» Aim of the exercise:
All that is needed is every line of the listing below that has "setup".

» Listed entries:
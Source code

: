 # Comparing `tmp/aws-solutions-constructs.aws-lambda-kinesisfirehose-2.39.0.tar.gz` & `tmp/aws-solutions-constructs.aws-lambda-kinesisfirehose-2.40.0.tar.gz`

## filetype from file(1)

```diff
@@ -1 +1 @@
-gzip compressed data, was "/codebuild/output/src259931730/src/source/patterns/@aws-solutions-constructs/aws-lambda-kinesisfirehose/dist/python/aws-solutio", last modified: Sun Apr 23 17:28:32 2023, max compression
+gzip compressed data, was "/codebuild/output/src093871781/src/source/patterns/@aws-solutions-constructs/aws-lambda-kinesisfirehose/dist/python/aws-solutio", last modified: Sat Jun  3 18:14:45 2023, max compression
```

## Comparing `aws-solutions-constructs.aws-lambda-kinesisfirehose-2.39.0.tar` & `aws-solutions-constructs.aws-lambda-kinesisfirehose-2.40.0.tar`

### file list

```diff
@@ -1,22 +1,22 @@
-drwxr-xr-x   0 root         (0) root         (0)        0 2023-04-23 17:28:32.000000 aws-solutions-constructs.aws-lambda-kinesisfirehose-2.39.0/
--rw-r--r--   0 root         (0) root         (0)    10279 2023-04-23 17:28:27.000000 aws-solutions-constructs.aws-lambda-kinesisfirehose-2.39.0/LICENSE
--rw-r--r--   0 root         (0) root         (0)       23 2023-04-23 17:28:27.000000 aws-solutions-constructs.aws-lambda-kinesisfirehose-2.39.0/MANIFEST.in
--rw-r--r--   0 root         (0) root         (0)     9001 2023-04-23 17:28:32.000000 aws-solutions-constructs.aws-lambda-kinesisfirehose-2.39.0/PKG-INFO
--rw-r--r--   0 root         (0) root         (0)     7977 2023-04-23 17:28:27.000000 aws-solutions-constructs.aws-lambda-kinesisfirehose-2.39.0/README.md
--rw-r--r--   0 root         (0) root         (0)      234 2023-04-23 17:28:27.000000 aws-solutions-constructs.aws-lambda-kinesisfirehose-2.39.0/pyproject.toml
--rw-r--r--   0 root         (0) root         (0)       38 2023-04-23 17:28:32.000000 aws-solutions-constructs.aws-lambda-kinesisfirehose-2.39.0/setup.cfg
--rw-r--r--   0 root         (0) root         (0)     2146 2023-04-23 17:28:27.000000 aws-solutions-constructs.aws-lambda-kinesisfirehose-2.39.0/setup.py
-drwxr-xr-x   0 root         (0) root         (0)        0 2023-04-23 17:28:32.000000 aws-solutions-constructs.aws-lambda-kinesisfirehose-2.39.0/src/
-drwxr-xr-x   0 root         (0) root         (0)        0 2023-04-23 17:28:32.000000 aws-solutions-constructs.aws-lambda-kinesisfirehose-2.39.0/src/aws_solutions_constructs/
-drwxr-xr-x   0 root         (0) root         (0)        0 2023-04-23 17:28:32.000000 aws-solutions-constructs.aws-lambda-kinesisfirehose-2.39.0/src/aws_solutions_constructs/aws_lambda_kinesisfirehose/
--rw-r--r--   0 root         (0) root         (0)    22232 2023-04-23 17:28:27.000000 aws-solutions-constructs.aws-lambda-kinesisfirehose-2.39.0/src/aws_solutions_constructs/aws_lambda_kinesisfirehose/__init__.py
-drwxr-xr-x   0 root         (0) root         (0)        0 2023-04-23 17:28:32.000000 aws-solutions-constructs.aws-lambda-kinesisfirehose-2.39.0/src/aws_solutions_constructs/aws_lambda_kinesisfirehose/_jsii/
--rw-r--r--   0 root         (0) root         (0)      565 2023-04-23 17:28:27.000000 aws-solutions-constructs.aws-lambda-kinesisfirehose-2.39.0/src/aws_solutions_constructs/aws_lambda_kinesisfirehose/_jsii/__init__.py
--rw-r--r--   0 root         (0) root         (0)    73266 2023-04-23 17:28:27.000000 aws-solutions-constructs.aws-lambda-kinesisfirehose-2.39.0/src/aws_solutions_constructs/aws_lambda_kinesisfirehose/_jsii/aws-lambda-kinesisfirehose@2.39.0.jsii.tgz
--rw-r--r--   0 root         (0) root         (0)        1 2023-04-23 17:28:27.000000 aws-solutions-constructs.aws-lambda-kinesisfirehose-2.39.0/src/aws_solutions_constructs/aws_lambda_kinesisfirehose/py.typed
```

» Your response:
--rw-r--r--   0 root         (0) root         (0)       38 2023-04-23 17:28:32.000000 aws-solutions-constructs.aws-lambda-kinesisfirehose-2.39.0/setup.cfg
--rw-r--r--   0 root         (0) root         (0)     2146 2023-04-23 17:28:27.000000 aws-solutions-constructs.aws-lambda-kinesisfirehose-2.39.0/setup.py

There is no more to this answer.